## Exercise instructions
Instruction for the data below: set down exactly the lines from the line with "- Zabbix 6.0.6" to the line with "2. Download MIB", inclusive, and no others.

━━━━━━━━━━━━━━━━

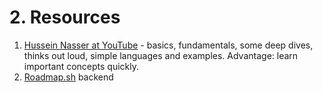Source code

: # 2. Resources

1. [Hussein Nasser at YouTube](https://www.youtube.com/@hnasr) - basics, fundamentals, some deep dives, thinks out loud, simple languages and examples. Advantage: learn important concepts quickly.
2. [Roadmap.sh](https://roadmap.sh/backend) backend
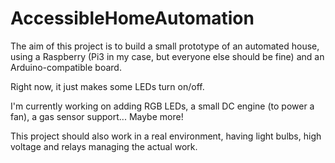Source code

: # AccessibleHomeAutomation

The aim of this project is to build a small prototype of an automated house, using a Raspberry (Pi3 in my case, but everyone else should be fine) and an Arduino-compatible board.

Right now, it just makes some LEDs turn on/off.

I'm currently working on adding RGB LEDs, a small DC engine (to power a fan), a gas sensor support... Maybe more!

This project should also work in a real environment, having light bulbs, high voltage and relays managing the actual work.
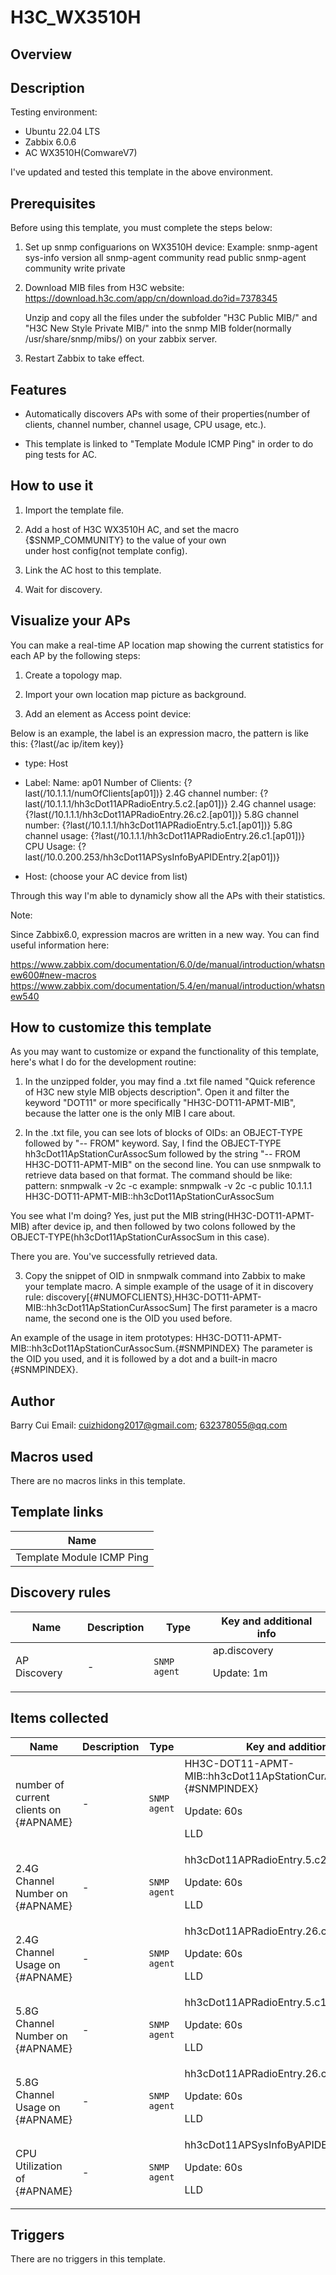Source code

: # H3C_WX3510H

## Overview

**Description**
---------------
Testing environment:
- Ubuntu 22.04 LTS
- Zabbix 6.0.6
- AC WX3510H(ComwareV7)

I've updated and tested this template in the above environment.


**Prerequisites**
-----------------

Before using this template, you must complete the steps below:

1. Set up snmp configuarions on WX3510H device:
Example:
snmp-agent sys-info version all
snmp-agent community read public
snmp-agent community write private

2. Download MIB files from H3C website: https://download.h3c.com/app/cn/download.do?id=7378345 

   Unzip and copy all the files under the subfolder "H3C Public MIB/" and "H3C New Style Private MIB/" into the snmp MIB folder(normally /usr/share/snmp/mibs/) on your zabbix server.

3. Restart Zabbix to take effect.


 


**Features**
------------


- Automatically discovers APs with some of their properties(number of clients, channel number, channel usage, CPU usage, etc.).


- This template is linked to "Template Module ICMP Ping" in order to do ping tests for AC.


 


**How to use it**
---------


1. Import the template file.


2. Add a host of H3C WX3510H AC, and set the macro {$SNMP\_COMMUNITY} to the value of your own      
   under host config(not template config).


3. Link the AC host to this template.


4. Wait for discovery.


 


**Visualize your APs**
------------------


You can make a real-time AP location map showing the current statistics for each AP by the following steps:


1. Create a topology map.


2. Import your own location map picture as background.


3. Add an element as Access point device:

Below is an example, the label is an expression macro, the pattern is like this: {?last(/ac ip/item key)}

 - type: Host

 - Label: 
   Name: ap01
   Number of Clients: {?last(/10.1.1.1/numOfClients[ap01])}
   2.4G channel number: {?last(/10.1.1.1/hh3cDot11APRadioEntry.5.c2.[ap01])}
   2.4G channel usage: {?last(/10.1.1.1/hh3cDot11APRadioEntry.26.c2.[ap01])}
   5.8G channel number:  {?last(/10.1.1.1/hh3cDot11APRadioEntry.5.c1.[ap01])}
   5.8G channel usage: {?last(/10.1.1.1/hh3cDot11APRadioEntry.26.c1.[ap01])}
   CPU Usage: {?last(/10.0.200.253/hh3cDot11APSysInfoByAPIDEntry.2[ap01])}

 - Host: (choose your AC device from list)
  
Through this way I'm able to dynamicly show all the APs with their statistics.

Note:

Since Zabbix6.0, expression macros are written in a new way. You can find useful information here:

https://www.zabbix.com/documentation/6.0/de/manual/introduction/whatsnew600#new-macros
https://www.zabbix.com/documentation/5.4/en/manual/introduction/whatsnew540


**How to customize this template**
------------------


As you may want to customize or expand the functionality of this template, here's what I do for the development routine:


1. In the unzipped folder, you may find a .txt file named "Quick reference of H3C new style MIB objects description". Open it and filter the keyword "DOT11" or more specifically "HH3C-DOT11-APMT-MIB", because the latter one is the only MIB I care about.

2. In the .txt file, you can see lots of blocks of OIDs: an OBJECT-TYPE followed by "-- FROM" keyword.
Say, I find the OBJECT-TYPE hh3cDot11ApStationCurAssocSum followed by the string "-- FROM HH3C-DOT11-APMT-MIB" on the second line.
You can use snmpwalk to retrieve data based on that format. The command should be like:
pattern: snmpwalk -v 2c -c <community name> <device ip> <OID>
example: snmpwalk -v 2c -c public 10.1.1.1 HH3C-DOT11-APMT-MIB::hh3cDot11ApStationCurAssocSum

You see what I'm doing? Yes, just put the MIB string(HH3C-DOT11-APMT-MIB) after device ip, and then followed by two colons followed by the OBJECT-TYPE(hh3cDot11ApStationCurAssocSum in this case).

There you are. You've successfully retrieved data.

3. Copy the snippet of OID in snmpwalk command into Zabbix to make your template macro.
A simple example of the usage of it in discovery rule:
discovery[{#NUMOFCLIENTS},HH3C-DOT11-APMT-MIB::hh3cDot11ApStationCurAssocSum]
The first parameter is a macro name, the second one is the OID you used before.

An example of the usage in item prototypes:
HH3C-DOT11-APMT-MIB::hh3cDot11ApStationCurAssocSum.{#SNMPINDEX}
The parameter is the OID you used, and it is followed by a dot and a built-in macro {#SNMPINDEX}.



## Author

Barry Cui 
Email: cuizhidong2017@gmail.com; 632378055@qq.com

## Macros used

There are no macros links in this template.

## Template links

|Name|
|----|
|Template Module ICMP Ping|


## Discovery rules

|Name|Description|Type|Key and additional info|
|----|-----------|----|----|
|AP Discovery|<p>-</p>|`SNMP agent`|ap.discovery<p>Update: 1m</p>|


## Items collected

|Name|Description|Type|Key and additional info|
|----|-----------|----|----|
|number of current clients on {#APNAME}|<p>-</p>|`SNMP agent`|HH3C-DOT11-APMT-MIB::hh3cDot11ApStationCurAssocSum.{#SNMPINDEX}<p>Update: 60s</p><p>LLD</p>|
|2.4G Channel Number on {#APNAME}|<p>-</p>|`SNMP agent`|hh3cDot11APRadioEntry.5.c2.[{#APNAME}]<p>Update: 60s</p><p>LLD</p>|
|2.4G Channel Usage on {#APNAME}|<p>-</p>|`SNMP agent`|hh3cDot11APRadioEntry.26.c2.[{#APNAME}]<p>Update: 60s</p><p>LLD</p>|
|5.8G Channel Number on {#APNAME}|<p>-</p>|`SNMP agent`|hh3cDot11APRadioEntry.5.c1.[{#APNAME}]<p>Update: 60s</p><p>LLD</p>|
|5.8G Channel Usage on {#APNAME}|<p>-</p>|`SNMP agent`|hh3cDot11APRadioEntry.26.c1.[{#APNAME}]<p>Update: 60s</p><p>LLD</p>|
|CPU Utilization of {#APNAME}|<p>-</p>|`SNMP agent`|hh3cDot11APSysInfoByAPIDEntry.2[{#APNAME}]<p>Update: 60s</p><p>LLD</p>|



## Triggers

There are no triggers in this template.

━━━━━━━━━━━━━━━━

## Exercise output
- Zabbix 6.0.6
- AC WX3510H(ComwareV7)

I've updated and tested this template in the above environment.


**Prerequisites**
-----------------

Before using this template, you must complete the steps below:

1. Set up snmp configuarions on WX3510H device:
Example:
snmp-agent sys-info version all
snmp-agent community read public
snmp-agent community write private

2. Download MIB files from H3C website: https://download.h3c.com/app/cn/download.do?id=7378345 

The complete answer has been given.